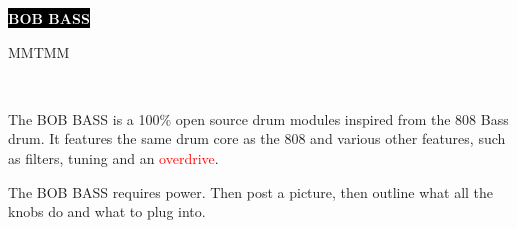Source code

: \documentclass[9pt]{developercv} %
\begin{document}
\begin{minipage}[t]{0.45\textwidth} %
	\vspace{-\baselineskip} %
	
	\colorbox{black}{{\HUGE\textcolor{white}{\textbf{\MakeUppercase{BOB BASS}}}}} %
	
	\vspace{6pt}
	
	{\huge MMTMM} %
\end{minipage}
\begin{minipage}[t]{0.275\textwidth} %
	\vspace{-\baselineskip} %
	\\
\end{minipage}

\vspace{0.5cm}


\begin{minipage}[t]{0.4\textwidth} %
	\vspace{-\baselineskip} %
	
The BOB BASS is a 100\% open source drum modules inspired from the 808 Bass drum. It features the same drum core as the 808 and various other features, such as filters, tuning and an \textcolor{red}{overdrive}.

\end{minipage}

\hfill %


The BOB BASS requires power. Then post a picture, then outline what all the knobs do and what to plug into.
\end{document}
------------
* [Problem requirements]
Retype the whole of the data verbatim. Skip every picture.

* [Written solution]
Source code

: \documentclass[9pt]{developercv} %
\begin{document}
\begin{minipage}[t]{0.45\textwidth} %
	\vspace{-\baselineskip} %
	
	\colorbox{black}{{\HUGE\textcolor{white}{\textbf{\MakeUppercase{BOB BASS}}}}} %
	
	\vspace{6pt}
	
	{\huge MMTMM} %
\end{minipage}
\begin{minipage}[t]{0.275\textwidth} %
	\vspace{-\baselineskip} %
	\\
\end{minipage}

\vspace{0.5cm}


\begin{minipage}[t]{0.4\textwidth} %
	\vspace{-\baselineskip} %
	
The BOB BASS is a 100\% open source drum modules inspired from the 808 Bass drum. It features the same drum core as the 808 and various other features, such as filters, tuning and an \textcolor{red}{overdrive}.

\end{minipage}

\hfill %


The BOB BASS requires power. Then post a picture, then outline what all the knobs do and what to plug into.
\end{document}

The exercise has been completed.